Extracted records:
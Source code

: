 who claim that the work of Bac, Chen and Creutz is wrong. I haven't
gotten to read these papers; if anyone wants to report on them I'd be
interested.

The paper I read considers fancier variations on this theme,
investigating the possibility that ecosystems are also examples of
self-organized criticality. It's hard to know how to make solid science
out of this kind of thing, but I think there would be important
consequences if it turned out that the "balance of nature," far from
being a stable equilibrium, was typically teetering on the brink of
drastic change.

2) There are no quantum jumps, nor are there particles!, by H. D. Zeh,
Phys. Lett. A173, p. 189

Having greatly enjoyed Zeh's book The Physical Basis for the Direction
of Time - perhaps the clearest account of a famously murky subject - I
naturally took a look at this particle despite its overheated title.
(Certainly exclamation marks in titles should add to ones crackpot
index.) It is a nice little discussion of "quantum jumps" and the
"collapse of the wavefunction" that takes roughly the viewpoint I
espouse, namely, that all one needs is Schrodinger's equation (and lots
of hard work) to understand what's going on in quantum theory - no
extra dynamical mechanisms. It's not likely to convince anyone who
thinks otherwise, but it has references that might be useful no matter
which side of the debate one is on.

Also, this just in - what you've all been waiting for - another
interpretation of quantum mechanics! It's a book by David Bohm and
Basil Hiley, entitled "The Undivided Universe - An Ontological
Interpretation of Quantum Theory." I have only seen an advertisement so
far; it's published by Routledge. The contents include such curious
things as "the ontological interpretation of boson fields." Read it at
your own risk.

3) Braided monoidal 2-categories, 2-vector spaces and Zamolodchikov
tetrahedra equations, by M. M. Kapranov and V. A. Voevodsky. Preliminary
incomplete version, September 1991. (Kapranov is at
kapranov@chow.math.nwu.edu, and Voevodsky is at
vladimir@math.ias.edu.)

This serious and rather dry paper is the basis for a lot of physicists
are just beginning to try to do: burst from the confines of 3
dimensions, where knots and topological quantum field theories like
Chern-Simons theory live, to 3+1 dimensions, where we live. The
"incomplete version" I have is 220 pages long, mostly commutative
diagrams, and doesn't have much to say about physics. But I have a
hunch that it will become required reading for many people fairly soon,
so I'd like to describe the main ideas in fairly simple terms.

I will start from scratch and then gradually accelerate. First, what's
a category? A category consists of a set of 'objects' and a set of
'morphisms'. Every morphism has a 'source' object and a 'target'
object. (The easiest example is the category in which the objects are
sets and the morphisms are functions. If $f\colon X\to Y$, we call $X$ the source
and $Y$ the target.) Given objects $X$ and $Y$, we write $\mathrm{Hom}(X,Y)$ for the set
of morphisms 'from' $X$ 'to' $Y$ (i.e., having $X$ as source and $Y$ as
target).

# [What is expected]
Scan the lines above for "the viewpoint I" and for "object. (The easiest". Repeat exactly the line holding each of them and every line in between.

# [Worked solution]
"collapse of the wavefunction" that takes roughly the viewpoint I
espouse, namely, that all one needs is Schrodinger's equation (and lots
of hard work) to understand what's going on in quantum theory - no
extra dynamical mechanisms. It's not likely to convince anyone who
thinks otherwise, but it has references that might be useful no matter
which side of the debate one is on.

Also, this just in - what you've all been waiting for - another
interpretation of quantum mechanics! It's a book by David Bohm and
Basil Hiley, entitled "The Undivided Universe - An Ontological
Interpretation of Quantum Theory." I have only seen an advertisement so
far; it's published by Routledge. The contents include such curious
things as "the ontological interpretation of boson fields." Read it at
your own risk.

3) Braided monoidal 2-categories, 2-vector spaces and Zamolodchikov
tetrahedra equations, by M. M. Kapranov and V. A. Voevodsky. Preliminary
incomplete version, September 1991. (Kapranov is at
kapranov@chow.math.nwu.edu, and Voevodsky is at
vladimir@math.ias.edu.)

This serious and rather dry paper is the basis for a lot of physicists
are just beginning to try to do: burst from the confines of 3
dimensions, where knots and topological quantum field theories like
Chern-Simons theory live, to 3+1 dimensions, where we live. The
"incomplete version" I have is 220 pages long, mostly commutative
diagrams, and doesn't have much to say about physics. But I have a
hunch that it will become required reading for many people fairly soon,
so I'd like to describe the main ideas in fairly simple terms.

I will start from scratch and then gradually accelerate. First, what's
a category? A category consists of a set of 'objects' and a set of
'morphisms'. Every morphism has a 'source' object and a 'target'
object. (The easiest example is the category in which the objects are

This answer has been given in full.